This presentation of "The New Aesthetic" was loaded with tons of examples of how the digital world and the physical world have started to converge, breeding a new culture, a new aesthetic. Particularly interesting to me were two projects each attempting to question and understand certain memetic aspects of our culture that have developed as a result of digital technology.
The first is some of the experimentations with Google Earth and Google street view. In one project, the artist draws attention to the strangeness of looking at a photo taken by a robot: slightly off the ground, similar to how we see things but different enough to make it of the Uncanny Valley. These 360 cameras function to allow us to see places as we do in real life, essentially imitating the human eye. What results instead of a robot seeing as a human, is a human seeing through the eyes of a robot. It allows us to understand this world view of the digital and for the digital to understand the world view of the human, encouraging convergence between the two. Will we ever truly see as machine? Thomas Nagel, a philosopher, wrote a paper called "What Is It Like to Be a Bat?" that explores this crossover of consciousness that is not truly attainable and that only inference and speculation is possible. However, maybe as our digital presence grows, so will our digital consciousness.

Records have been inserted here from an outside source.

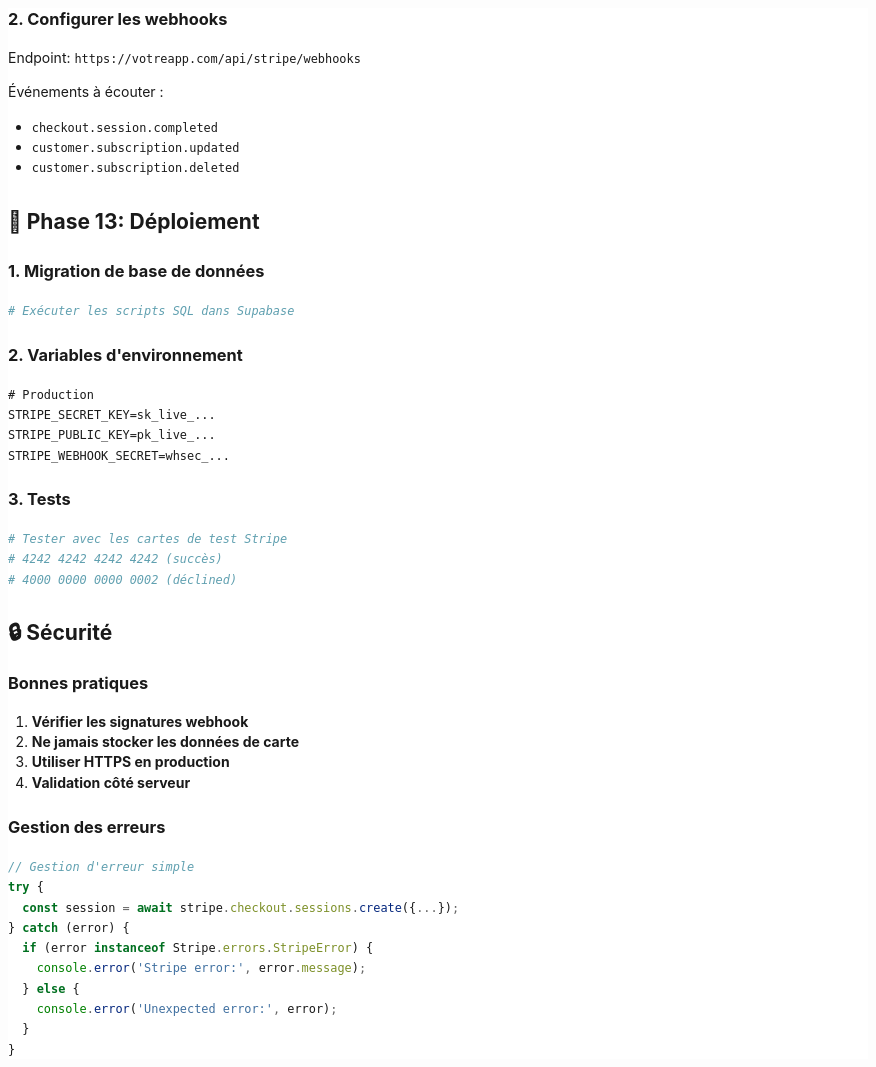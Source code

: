 ### 2. Configurer les webhooks

Endpoint: `https://votreapp.com/api/stripe/webhooks`

Événements à écouter :

- `checkout.session.completed`
- `customer.subscription.updated`
- `customer.subscription.deleted`

## 🚀 Phase 13: Déploiement

### 1. Migration de base de données

```bash
# Exécuter les scripts SQL dans Supabase
```

### 2. Variables d'environnement

```env
# Production
STRIPE_SECRET_KEY=sk_live_...
STRIPE_PUBLIC_KEY=pk_live_...
STRIPE_WEBHOOK_SECRET=whsec_...
```

### 3. Tests

```bash
# Tester avec les cartes de test Stripe
# 4242 4242 4242 4242 (succès)
# 4000 0000 0000 0002 (déclined)
```

## 🔒 Sécurité

### Bonnes pratiques

1. **Vérifier les signatures webhook**
2. **Ne jamais stocker les données de carte**
3. **Utiliser HTTPS en production**
4. **Validation côté serveur**

### Gestion des erreurs

```typescript
// Gestion d'erreur simple
try {
  const session = await stripe.checkout.sessions.create({...});
} catch (error) {
  if (error instanceof Stripe.errors.StripeError) {
    console.error('Stripe error:', error.message);
  } else {
    console.error('Unexpected error:', error);
  }
}
```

The second project that struck me was an artist who created finger paintings by making the gestures we use when interacting with technology, like scrolling on a touch screen or the tapping of texting. This project illuminates how certain aspects of our physiology as well as our culture have developed as a result of the technological apparatus, and how these gestures and movements have become natural to us, as natural as breathing, walking, or stretching.